Kemudian, memantaskan diri masalah jodoh.
Ada sebuah ayat dalam Al Quran yang saya yakin sudah sangat populer di kalangan pencari jodoh. Bunyinya kira kira seperti ini:
"Yang baik-baik untuk yang baik baik. Yang keji untuk yang keji".
Awalnya, saya mengaplikasikan ayat itu hanya sebagai sebuah ayat tentang jodoh. Yakni jika ingin memperoleh jodoh yang baik ya baikkan dulu diri sendiri. Kadang kita terlalu terfokus kepada spesifikasi jodoh yang kita inginkan, tapi kita sendiri tidak melihat apakah spesifikasi itu sudah ada pada diri kita atau belum. Kalau belum ada, ya ngga bakalan ketemu. Jadi tuntutlah diri sendiri dulu agar punya spek seperti itu, barulah melihat keluar.
Untuk masalah jodoh ini, banyak sekali mindset salah yang berhasil dipelesetkan setan. Pernah mendengar tidak bahwa orang yang pemarah itu tidak cocok jika dapet sama-sama pemarah. Nanti ngga ada yang ngalah. Harusnya dapetnya orang yang sabaaar banget ngadepinnya. Saya yakin sering mendengar.
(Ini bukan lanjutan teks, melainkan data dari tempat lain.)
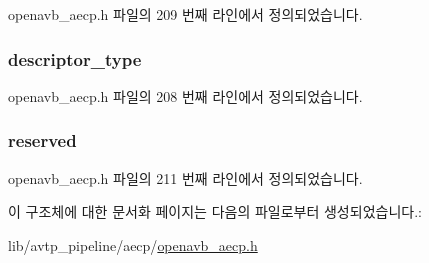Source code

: openavb\+\_\+aecp.\+h 파일의 209 번째 라인에서 정의되었습니다.

\subsubsection[{\texorpdfstring{descriptor\+\_\+type}{descriptor_type}}]{ descriptor\+\_\+type}\hypertarget{structopenavb__aecp__response__data__get__clock__source__t_a1e231d7874aada5925b29affc76782cc}{}\label{structopenavb__aecp__response__data__get__clock__source__t_a1e231d7874aada5925b29affc76782cc}


openavb\+\_\+aecp.\+h 파일의 208 번째 라인에서 정의되었습니다.

\subsubsection[{\texorpdfstring{reserved}{reserved}}]{ reserved}\hypertarget{structopenavb__aecp__response__data__get__clock__source__t_ac15a687d635cc969d1bfab4d96858b77}{}\label{structopenavb__aecp__response__data__get__clock__source__t_ac15a687d635cc969d1bfab4d96858b77}


openavb\+\_\+aecp.\+h 파일의 211 번째 라인에서 정의되었습니다.



이 구조체에 대한 문서화 페이지는 다음의 파일로부터 생성되었습니다.\+:\begin{DoxyCompactItemize}
\item 
lib/avtp\+\_\+pipeline/aecp/\hyperlink{openavb__aecp_8h}{openavb\+\_\+aecp.\+h}\end{DoxyCompactItemize}
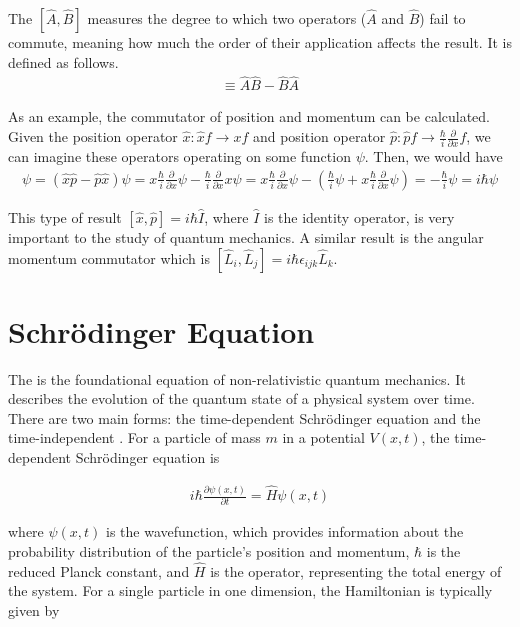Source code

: \begin{defn}{1}
	The  $[\hat{A},\hat{B}]$ measures the degree to which two operators ($\hat{A}$ and $\hat{B}$) fail to commute, meaning how much the order of their application affects the result. It is defined as follows.
\begin{align}
[\hat{A},\hat{B}] \equiv \hat{A}\hat{B} - \hat{B}\hat{A}
\end{align}
\end{defn}

As an example, the commutator of position and momentum can be calculated. Given the position operator $\hat{x}: \hat{x}f \rightarrow xf$ and position operator $\hat{p}: \hat{p}f \rightarrow \frac{\hbar}{i}\frac{\partial}{\partial x} f$, we can imagine these operators operating on some function $\psi$. Then, we would have
\begin{align}
[\hat{x},\hat{p}]\psi = (\hat{x}\hat{p} - \hat{p}\hat{x})\psi = x\frac{\hbar}{i}\frac{\partial}{\partial x}\psi - \frac{\hbar}{i}\frac{\partial}{\partial x}x\psi = x\frac{\hbar}{i}\frac{\partial}{\partial x}\psi - \left(\frac{\hbar}{i}\psi + x\frac{\hbar}{i}\frac{\partial}{\partial x}\psi\right) = -\frac{\hbar}{i}\psi = i\hbar\psi
\end{align}

This type of result $[\hat{x},\hat{p}] = i\hbar\hat{I}$, where $\hat{I}$ is the identity operator, is very important to the study of quantum mechanics. A similar result is the angular momentum commutator which is $[\hat{L}_i,\hat{L}_j] = i\hbar\epsilon_{ijk}\hat{L}_k$.

\section{Schrödinger Equation}

The  is the foundational equation of non-relativistic quantum mechanics. It describes the evolution of the quantum state of a physical system over time. There are two main forms: the time-dependent Schrödinger equation and the time-independent . For a particle of mass $m$ in a potential $V(x,t)$, the time-dependent Schrödinger equation is

\begin{align}
i\hbar \frac{\partial \psi(x,t)}{\partial t} = \hat{H} \psi(x,t)
\end{align}

where $\psi(x, t)$ is the wavefunction, which provides information about the probability distribution of the particle's position and momentum, $\hbar$ is the reduced Planck constant, and $\hat{H}$ is the  operator, representing the total energy of the system. For a single particle in one dimension, the Hamiltonian is typically given by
Beberapa mindset yang berhasil diplesetkan setan lainnya pernah saya bahas di artikel Logika Manusia yang Diplesetkan Setan
Tapi kenyataannya, orang super sabar yang menikah dengan orang super pemarah hanya ada di sinetron ramadhan dan di MNC TV ! Tidak akan pernah ada di dunia nyata. Logisnya, kesabaran adalah sesuatu yang sangat sangat sulit dipatenkan dalam jiwa. Orang yang sabar banget, tidak mungkin secara tiba-tiba punya kemampuan itu dari lahir. Dia, pastilah belajar sangat lama. Dia mempelajari banyak ilmu tentang sabar, membaca banyak buku tentang sabar, waktu santainya dia buang untuk belajar tentang itu. Allah yang melihat perjuangan itu, tak akan sampai hati jika menjodohkannya dengan orang pemarah.
Dalam sejarah dunia, hanya ada satu orang baik yang menikah dengan orang keji, hanya ada satu pasangan saja. Ialah Fir’aun dan istrinya. Itu juga, istri Fir’aun menikah dengan Fir’aun karena orang tuanya diancam. Dan Allah menggantinya dengan pahala yang luar biasa besarnya bagi kesabaran istri Fir’aun.
Makanya, tidak akan pernah ada kamusnya pacaran di dalam islam. Mengapa repot-repot pacaran yang menghabiskan dana, jika ternyata memperoleh jodoh itu “mudah” ??? Kita tinggal inrospeksi saja, lalu usaha, insya Allah ketemu. Kalau tidak ketemu, kendalanya adalah karena kita masih belum sukses introspeksi.
Jadi begini, misalnya kita kepingin jodoh yang nilainya 9. Sedangkan kita nilainya masih 7. Ya jadinya belum ketemu, kan nilainya masih beda. Getaran hatinya masih beda. Jodoh itu kan masalah chemistry. Banyak orang yang sudah menemukan jodohnya dia berkata, kenapa kok aku tidak tau dari dulu bahwa dia jodohku dan baru menyadarinya sekarang. Ya jawabannya karena dulu nilaimu masih belum sama dengan dia.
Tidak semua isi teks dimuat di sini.